** Work instruction **
When you copy the entries, keep every word exactly as it stands.

─── Supplied records ───

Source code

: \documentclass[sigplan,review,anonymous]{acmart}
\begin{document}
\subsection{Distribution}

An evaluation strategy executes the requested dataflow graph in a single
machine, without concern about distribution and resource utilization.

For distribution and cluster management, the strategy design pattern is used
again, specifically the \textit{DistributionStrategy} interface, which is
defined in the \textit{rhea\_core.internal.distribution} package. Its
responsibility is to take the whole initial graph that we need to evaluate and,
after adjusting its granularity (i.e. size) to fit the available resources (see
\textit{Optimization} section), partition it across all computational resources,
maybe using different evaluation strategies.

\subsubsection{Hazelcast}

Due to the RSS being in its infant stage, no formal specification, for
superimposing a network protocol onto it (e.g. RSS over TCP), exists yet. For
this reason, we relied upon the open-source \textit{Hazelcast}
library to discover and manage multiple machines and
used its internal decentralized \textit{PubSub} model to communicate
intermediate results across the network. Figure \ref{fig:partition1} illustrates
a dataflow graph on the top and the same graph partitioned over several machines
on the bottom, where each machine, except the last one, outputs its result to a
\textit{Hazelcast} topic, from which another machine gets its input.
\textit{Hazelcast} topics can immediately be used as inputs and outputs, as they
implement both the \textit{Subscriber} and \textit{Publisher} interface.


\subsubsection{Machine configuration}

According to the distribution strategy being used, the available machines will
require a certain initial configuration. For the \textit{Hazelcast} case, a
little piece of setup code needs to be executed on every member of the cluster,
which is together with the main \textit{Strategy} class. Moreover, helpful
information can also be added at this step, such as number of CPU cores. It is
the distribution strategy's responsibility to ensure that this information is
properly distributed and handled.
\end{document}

───

** Written response **
Source code

: \documentclass[sigplan,review,anonymous]{acmart}
\begin{document}
\subsection{Distribution}

An evaluation strategy executes the requested dataflow graph in a single
machine, without concern about distribution and resource utilization.

For distribution and cluster management, the strategy design pattern is used
again, specifically the \textit{DistributionStrategy} interface, which is
defined in the \textit{rhea\_core.internal.distribution} package. Its
responsibility is to take the whole initial graph that we need to evaluate and,
after adjusting its granularity (i.e. size) to fit the available resources (see
\textit{Optimization} section), partition it across all computational resources,
maybe using different evaluation strategies.

\subsubsection{Hazelcast}

Due to the RSS being in its infant stage, no formal specification, for
superimposing a network protocol onto it (e.g. RSS over TCP), exists yet. For
this reason, we relied upon the open-source \textit{Hazelcast}
library to discover and manage multiple machines and
used its internal decentralized \textit{PubSub} model to communicate
intermediate results across the network. Figure \ref{fig:partition1} illustrates
a dataflow graph on the top and the same graph partitioned over several machines
on the bottom, where each machine, except the last one, outputs its result to a
\textit{Hazelcast} topic, from which another machine gets its input.
\textit{Hazelcast} topics can immediately be used as inputs and outputs, as they
implement both the \textit{Subscriber} and \textit{Publisher} interface.


\subsubsection{Machine configuration}

According to the distribution strategy being used, the available machines will
require a certain initial configuration. For the \textit{Hazelcast} case, a
little piece of setup code needs to be executed on every member of the cluster,
which is together with the main \textit{Strategy} class. Moreover, helpful
information can also be added at this step, such as number of CPU cores. It is
the distribution strategy's responsibility to ensure that this information is
properly distributed and handled.
\end{document}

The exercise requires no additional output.